### EXERCISE OBJECTIVE
Nothing but the records themselves, exactly as written and free of pictures, should appear in your response.

### TASK MATERIAL
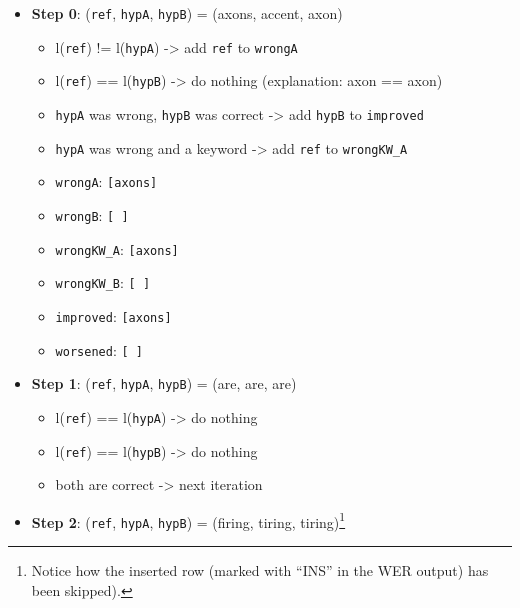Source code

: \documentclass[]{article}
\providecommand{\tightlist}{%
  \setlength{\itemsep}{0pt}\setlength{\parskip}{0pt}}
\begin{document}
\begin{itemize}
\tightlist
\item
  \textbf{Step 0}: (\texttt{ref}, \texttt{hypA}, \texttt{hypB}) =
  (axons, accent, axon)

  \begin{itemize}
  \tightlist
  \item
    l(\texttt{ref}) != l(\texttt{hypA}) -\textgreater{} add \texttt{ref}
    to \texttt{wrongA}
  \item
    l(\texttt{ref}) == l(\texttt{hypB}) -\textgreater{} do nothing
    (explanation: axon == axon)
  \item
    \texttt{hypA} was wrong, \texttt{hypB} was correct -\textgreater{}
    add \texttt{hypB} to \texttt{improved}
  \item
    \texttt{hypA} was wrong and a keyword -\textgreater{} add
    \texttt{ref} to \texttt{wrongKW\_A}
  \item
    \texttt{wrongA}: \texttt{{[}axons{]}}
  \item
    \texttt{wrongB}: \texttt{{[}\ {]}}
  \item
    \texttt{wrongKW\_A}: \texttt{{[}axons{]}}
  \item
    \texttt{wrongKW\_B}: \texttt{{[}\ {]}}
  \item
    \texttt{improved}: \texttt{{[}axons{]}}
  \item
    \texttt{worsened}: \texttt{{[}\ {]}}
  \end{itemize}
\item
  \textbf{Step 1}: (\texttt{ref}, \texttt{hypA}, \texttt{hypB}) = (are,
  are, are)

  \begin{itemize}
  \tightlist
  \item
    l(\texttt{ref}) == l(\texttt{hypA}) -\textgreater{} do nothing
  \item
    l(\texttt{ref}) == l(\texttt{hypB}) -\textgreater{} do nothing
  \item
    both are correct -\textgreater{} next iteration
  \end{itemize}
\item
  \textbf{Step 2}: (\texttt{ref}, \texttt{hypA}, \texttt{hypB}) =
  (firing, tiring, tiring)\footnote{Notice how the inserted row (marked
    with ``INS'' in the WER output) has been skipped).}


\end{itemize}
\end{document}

### EXERCISE ANSWER
Source code

: \documentclass[]{article}
\providecommand{\tightlist}{%
  \setlength{\itemsep}{0pt}\setlength{\parskip}{0pt}}
\begin{document}
\begin{itemize}
\tightlist
\item
  \textbf{Step 0}: (\texttt{ref}, \texttt{hypA}, \texttt{hypB}) =
  (axons, accent, axon)

  \begin{itemize}
  \tightlist
  \item
    l(\texttt{ref}) != l(\texttt{hypA}) -\textgreater{} add \texttt{ref}
    to \texttt{wrongA}
  \item
    l(\texttt{ref}) == l(\texttt{hypB}) -\textgreater{} do nothing
    (explanation: axon == axon)
  \item
    \texttt{hypA} was wrong, \texttt{hypB} was correct -\textgreater{}
    add \texttt{hypB} to \texttt{improved}
  \item
    \texttt{hypA} was wrong and a keyword -\textgreater{} add
    \texttt{ref} to \texttt{wrongKW\_A}
  \item
    \texttt{wrongA}: \texttt{{[}axons{]}}
  \item
    \texttt{wrongB}: \texttt{{[}\ {]}}
  \item
    \texttt{wrongKW\_A}: \texttt{{[}axons{]}}
  \item
    \texttt{wrongKW\_B}: \texttt{{[}\ {]}}
  \item
    \texttt{improved}: \texttt{{[}axons{]}}
  \item
    \texttt{worsened}: \texttt{{[}\ {]}}
  \end{itemize}
\item
  \textbf{Step 1}: (\texttt{ref}, \texttt{hypA}, \texttt{hypB}) = (are,
  are, are)

  \begin{itemize}
  \tightlist
  \item
    l(\texttt{ref}) == l(\texttt{hypA}) -\textgreater{} do nothing
  \item
    l(\texttt{ref}) == l(\texttt{hypB}) -\textgreater{} do nothing
  \item
    both are correct -\textgreater{} next iteration
  \end{itemize}
\item
  \textbf{Step 2}: (\texttt{ref}, \texttt{hypA}, \texttt{hypB}) =
  (firing, tiring, tiring)\footnote{Notice how the inserted row (marked
    with ``INS'' in the WER output) has been skipped).}


\end{itemize}
\end{document}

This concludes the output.